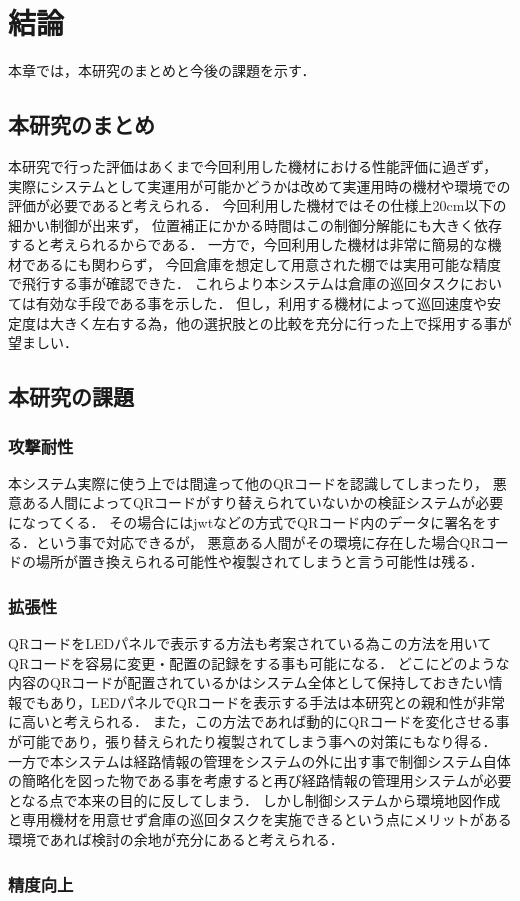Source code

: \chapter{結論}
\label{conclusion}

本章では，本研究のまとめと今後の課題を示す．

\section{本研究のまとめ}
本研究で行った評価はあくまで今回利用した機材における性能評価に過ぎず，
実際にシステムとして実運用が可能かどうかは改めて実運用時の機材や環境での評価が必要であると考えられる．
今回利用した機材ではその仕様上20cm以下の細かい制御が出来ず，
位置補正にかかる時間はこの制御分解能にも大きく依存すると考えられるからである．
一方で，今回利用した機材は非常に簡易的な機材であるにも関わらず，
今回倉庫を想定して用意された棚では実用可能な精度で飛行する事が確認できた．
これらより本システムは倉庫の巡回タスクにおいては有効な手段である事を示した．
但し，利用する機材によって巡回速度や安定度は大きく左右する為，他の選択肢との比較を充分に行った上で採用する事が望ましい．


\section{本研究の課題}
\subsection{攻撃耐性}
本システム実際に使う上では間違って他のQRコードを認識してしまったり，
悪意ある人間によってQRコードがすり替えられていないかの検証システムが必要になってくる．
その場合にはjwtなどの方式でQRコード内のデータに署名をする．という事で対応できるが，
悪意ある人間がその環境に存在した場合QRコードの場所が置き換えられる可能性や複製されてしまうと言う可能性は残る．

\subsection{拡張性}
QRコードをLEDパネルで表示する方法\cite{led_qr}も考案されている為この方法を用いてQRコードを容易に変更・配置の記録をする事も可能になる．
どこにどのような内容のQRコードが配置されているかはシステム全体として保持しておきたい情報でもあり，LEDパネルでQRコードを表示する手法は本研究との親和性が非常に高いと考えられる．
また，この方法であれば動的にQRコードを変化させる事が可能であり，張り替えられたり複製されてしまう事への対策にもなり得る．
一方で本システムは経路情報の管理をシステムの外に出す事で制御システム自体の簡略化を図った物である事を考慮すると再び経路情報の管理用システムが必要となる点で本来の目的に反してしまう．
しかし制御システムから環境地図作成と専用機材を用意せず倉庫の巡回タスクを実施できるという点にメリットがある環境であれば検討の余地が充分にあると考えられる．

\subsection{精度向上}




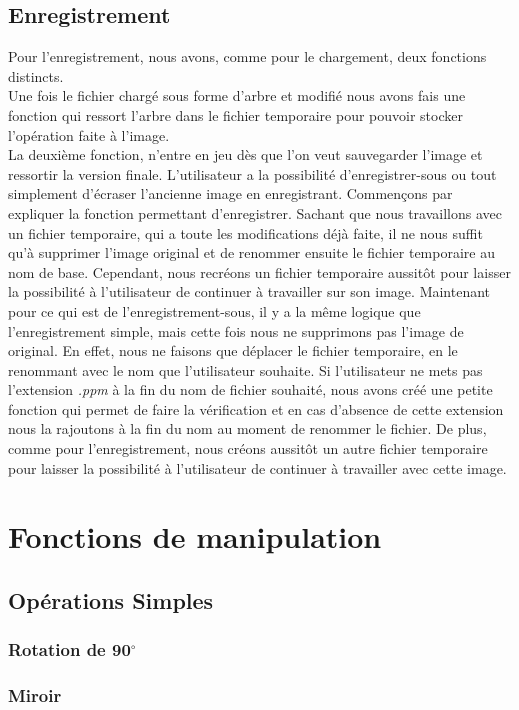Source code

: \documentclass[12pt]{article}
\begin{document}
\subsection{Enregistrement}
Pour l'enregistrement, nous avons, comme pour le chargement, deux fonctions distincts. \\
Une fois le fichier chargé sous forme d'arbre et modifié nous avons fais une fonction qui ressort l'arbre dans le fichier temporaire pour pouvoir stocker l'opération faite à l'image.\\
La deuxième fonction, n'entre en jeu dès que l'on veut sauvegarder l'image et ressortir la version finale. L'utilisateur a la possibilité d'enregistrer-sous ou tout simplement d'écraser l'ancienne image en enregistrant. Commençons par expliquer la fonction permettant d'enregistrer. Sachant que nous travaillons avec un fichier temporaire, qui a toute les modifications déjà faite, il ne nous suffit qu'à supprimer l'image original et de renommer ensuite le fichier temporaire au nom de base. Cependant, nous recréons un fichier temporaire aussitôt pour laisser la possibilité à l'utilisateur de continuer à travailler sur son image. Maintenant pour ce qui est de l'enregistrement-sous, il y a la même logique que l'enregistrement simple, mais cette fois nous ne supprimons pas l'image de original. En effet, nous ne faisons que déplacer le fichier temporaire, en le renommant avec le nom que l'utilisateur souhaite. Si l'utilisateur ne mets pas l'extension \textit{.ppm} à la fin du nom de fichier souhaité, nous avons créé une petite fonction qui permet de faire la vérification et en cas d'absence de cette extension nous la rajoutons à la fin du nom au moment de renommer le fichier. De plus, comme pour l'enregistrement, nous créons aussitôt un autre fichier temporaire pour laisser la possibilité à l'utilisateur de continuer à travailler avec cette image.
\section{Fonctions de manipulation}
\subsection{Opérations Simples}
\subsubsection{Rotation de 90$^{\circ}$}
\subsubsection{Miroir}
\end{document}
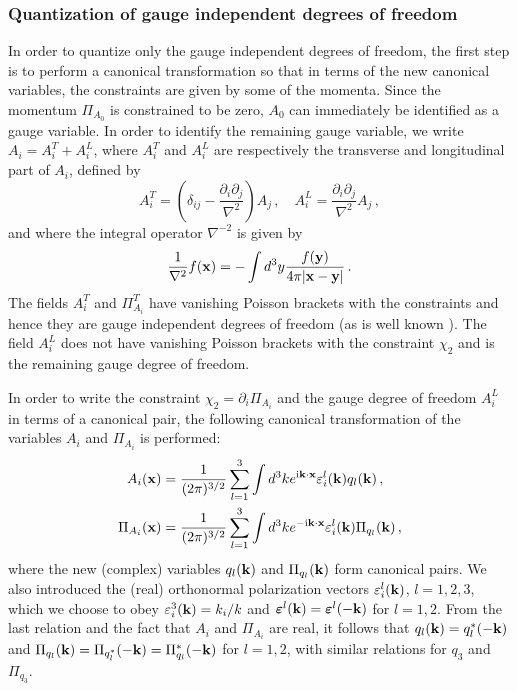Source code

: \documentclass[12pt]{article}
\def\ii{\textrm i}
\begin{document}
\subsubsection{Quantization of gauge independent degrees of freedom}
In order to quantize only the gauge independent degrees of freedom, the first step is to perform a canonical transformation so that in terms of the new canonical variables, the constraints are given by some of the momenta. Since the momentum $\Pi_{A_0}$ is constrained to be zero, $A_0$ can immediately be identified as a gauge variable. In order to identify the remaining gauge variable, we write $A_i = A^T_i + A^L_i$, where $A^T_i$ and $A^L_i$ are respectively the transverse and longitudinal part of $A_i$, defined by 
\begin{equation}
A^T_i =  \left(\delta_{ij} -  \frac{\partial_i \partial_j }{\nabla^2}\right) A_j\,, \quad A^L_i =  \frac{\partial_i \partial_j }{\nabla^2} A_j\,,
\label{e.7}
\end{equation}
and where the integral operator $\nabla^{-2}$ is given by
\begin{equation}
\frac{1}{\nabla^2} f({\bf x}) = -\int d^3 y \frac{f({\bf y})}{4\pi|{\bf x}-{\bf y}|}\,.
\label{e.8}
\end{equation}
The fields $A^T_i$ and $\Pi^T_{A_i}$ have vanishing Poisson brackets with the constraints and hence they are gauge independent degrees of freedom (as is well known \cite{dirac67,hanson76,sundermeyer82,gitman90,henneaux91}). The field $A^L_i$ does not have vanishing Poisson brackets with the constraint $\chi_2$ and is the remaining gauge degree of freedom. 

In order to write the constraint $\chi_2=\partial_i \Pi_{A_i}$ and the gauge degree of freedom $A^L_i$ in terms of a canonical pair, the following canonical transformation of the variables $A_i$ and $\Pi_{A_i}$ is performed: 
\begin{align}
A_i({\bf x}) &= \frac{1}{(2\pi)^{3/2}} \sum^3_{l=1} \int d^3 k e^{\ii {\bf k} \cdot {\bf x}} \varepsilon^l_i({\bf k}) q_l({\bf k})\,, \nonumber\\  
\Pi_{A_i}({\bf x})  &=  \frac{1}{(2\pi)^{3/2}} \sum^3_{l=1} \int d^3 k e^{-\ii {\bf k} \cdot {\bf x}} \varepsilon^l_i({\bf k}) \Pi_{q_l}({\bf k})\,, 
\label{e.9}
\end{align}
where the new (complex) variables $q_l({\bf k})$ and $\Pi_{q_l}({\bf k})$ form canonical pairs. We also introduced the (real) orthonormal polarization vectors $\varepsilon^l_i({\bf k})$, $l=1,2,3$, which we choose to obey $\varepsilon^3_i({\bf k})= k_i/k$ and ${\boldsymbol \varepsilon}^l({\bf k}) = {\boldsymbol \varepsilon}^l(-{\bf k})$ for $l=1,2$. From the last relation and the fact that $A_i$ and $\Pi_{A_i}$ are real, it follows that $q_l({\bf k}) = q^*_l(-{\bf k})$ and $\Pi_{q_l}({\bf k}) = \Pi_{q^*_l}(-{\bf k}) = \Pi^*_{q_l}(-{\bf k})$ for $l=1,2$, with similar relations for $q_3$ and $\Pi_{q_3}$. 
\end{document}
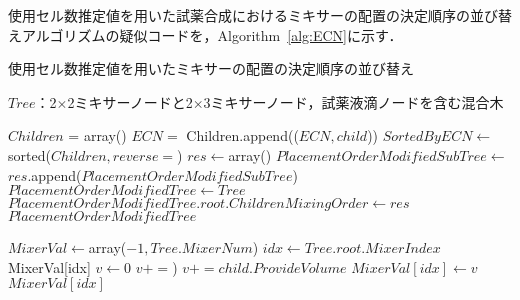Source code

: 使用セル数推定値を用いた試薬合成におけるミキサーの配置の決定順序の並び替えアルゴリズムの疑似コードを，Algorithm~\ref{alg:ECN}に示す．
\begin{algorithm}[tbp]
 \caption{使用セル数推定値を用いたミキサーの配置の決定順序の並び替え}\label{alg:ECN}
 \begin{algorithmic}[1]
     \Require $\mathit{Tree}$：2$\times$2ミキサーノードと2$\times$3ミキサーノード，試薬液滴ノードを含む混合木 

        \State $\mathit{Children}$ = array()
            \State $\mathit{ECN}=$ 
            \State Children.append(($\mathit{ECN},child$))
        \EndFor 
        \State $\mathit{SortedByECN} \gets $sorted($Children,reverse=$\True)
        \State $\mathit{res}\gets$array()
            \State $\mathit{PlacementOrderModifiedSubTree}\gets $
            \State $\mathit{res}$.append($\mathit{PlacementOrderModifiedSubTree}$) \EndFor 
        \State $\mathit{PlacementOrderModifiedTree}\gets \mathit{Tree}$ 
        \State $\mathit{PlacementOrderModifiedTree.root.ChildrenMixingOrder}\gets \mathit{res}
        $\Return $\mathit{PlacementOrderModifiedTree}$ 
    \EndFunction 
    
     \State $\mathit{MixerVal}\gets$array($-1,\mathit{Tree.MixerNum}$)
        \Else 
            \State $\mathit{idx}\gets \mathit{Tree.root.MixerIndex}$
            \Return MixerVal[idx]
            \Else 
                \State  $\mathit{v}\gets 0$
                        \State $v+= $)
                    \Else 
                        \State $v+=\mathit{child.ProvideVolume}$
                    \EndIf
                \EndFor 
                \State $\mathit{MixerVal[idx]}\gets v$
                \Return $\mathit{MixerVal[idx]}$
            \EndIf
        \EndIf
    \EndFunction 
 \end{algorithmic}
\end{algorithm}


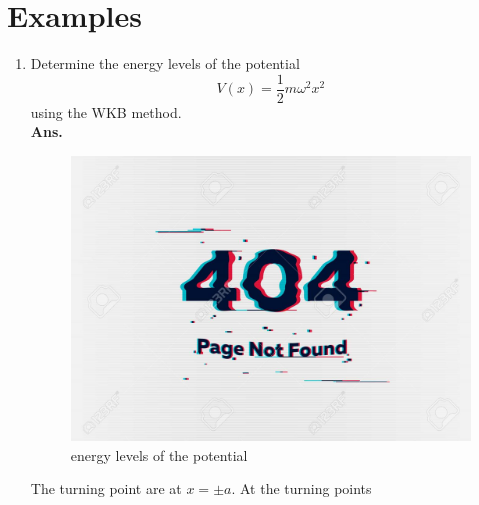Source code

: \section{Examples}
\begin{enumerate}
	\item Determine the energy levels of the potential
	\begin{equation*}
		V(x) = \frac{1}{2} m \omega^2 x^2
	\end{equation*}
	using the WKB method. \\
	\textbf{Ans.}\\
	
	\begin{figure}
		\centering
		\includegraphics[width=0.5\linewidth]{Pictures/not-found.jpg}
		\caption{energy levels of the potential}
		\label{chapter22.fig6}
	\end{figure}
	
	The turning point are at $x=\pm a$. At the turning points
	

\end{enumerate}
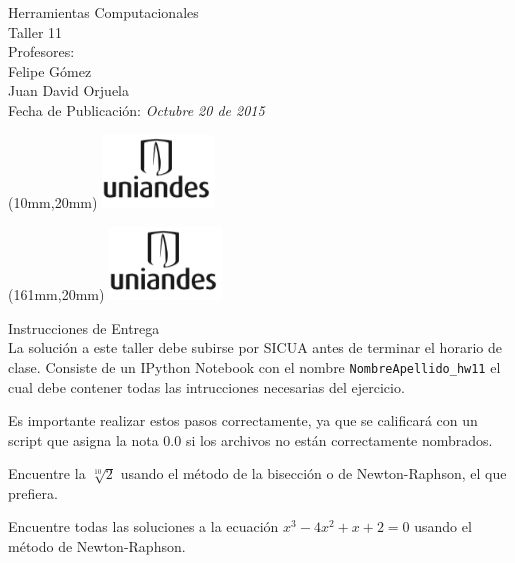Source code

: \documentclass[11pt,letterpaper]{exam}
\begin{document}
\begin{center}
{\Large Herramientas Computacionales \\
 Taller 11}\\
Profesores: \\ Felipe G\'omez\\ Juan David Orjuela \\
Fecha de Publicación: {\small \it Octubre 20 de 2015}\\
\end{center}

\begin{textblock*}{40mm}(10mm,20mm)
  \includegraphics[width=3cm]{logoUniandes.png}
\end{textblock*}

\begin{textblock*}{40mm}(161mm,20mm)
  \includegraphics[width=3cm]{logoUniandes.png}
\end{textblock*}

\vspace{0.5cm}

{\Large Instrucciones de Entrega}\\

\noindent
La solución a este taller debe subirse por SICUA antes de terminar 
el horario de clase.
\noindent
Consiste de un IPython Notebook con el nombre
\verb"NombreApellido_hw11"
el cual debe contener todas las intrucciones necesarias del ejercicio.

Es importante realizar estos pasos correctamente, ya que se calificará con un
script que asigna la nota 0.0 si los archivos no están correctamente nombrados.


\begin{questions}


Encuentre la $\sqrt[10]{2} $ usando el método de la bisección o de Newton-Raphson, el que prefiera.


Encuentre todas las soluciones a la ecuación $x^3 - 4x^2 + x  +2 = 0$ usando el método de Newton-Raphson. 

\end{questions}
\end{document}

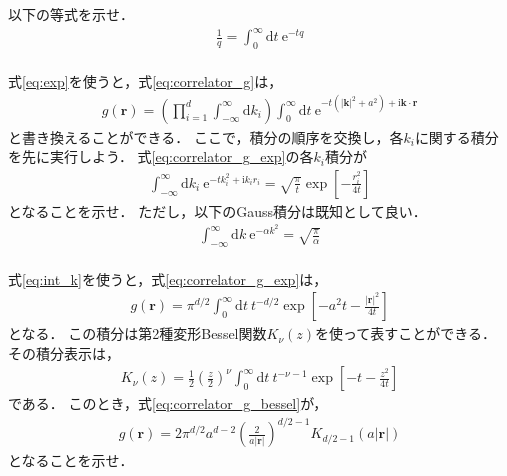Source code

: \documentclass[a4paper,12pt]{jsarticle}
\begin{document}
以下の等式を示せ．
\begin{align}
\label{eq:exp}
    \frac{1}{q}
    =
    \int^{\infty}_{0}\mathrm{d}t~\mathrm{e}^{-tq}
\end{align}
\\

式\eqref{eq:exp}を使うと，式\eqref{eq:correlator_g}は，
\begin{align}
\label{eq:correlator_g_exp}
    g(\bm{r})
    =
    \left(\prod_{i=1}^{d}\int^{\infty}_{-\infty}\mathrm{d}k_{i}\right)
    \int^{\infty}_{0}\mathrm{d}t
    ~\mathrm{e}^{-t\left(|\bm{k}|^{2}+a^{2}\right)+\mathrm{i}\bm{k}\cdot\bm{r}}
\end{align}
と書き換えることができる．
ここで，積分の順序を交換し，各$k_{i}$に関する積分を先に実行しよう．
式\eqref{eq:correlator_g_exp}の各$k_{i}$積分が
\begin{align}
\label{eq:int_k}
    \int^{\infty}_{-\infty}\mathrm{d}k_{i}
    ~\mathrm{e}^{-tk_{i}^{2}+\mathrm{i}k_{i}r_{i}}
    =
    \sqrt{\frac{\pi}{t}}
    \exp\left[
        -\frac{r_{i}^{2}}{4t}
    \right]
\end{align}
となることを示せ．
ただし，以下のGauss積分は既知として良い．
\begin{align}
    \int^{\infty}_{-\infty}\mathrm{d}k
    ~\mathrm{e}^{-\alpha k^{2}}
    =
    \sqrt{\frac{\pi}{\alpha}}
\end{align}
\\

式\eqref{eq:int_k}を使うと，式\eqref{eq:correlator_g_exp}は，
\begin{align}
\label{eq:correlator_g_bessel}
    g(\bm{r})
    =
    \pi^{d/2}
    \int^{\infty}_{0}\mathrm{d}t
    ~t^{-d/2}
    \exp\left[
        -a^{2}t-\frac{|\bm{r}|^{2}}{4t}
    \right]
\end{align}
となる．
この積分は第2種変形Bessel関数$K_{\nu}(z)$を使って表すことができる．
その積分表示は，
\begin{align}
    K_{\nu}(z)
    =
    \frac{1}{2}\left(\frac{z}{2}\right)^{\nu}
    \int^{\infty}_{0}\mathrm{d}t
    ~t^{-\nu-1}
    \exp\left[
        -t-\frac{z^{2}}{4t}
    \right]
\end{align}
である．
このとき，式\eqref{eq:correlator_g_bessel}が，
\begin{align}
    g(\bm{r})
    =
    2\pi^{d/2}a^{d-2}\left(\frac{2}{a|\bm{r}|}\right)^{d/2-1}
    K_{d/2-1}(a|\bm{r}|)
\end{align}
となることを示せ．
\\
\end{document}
---+---
WHAT NEEDS TO BE DONE: Repeat the lines exactly as they stand, from the opening line of the data through the line with "位置補正にかかる時間はこの制御分解能にも大きく依存すると考えられるからである．". Pictures stay out of the copy.

FINAL ANSWER:
Source code

: \chapter{結論}
\label{conclusion}

本章では，本研究のまとめと今後の課題を示す．

\section{本研究のまとめ}
本研究で行った評価はあくまで今回利用した機材における性能評価に過ぎず，
実際にシステムとして実運用が可能かどうかは改めて実運用時の機材や環境での評価が必要であると考えられる．
今回利用した機材ではその仕様上20cm以下の細かい制御が出来ず，
位置補正にかかる時間はこの制御分解能にも大きく依存すると考えられるからである．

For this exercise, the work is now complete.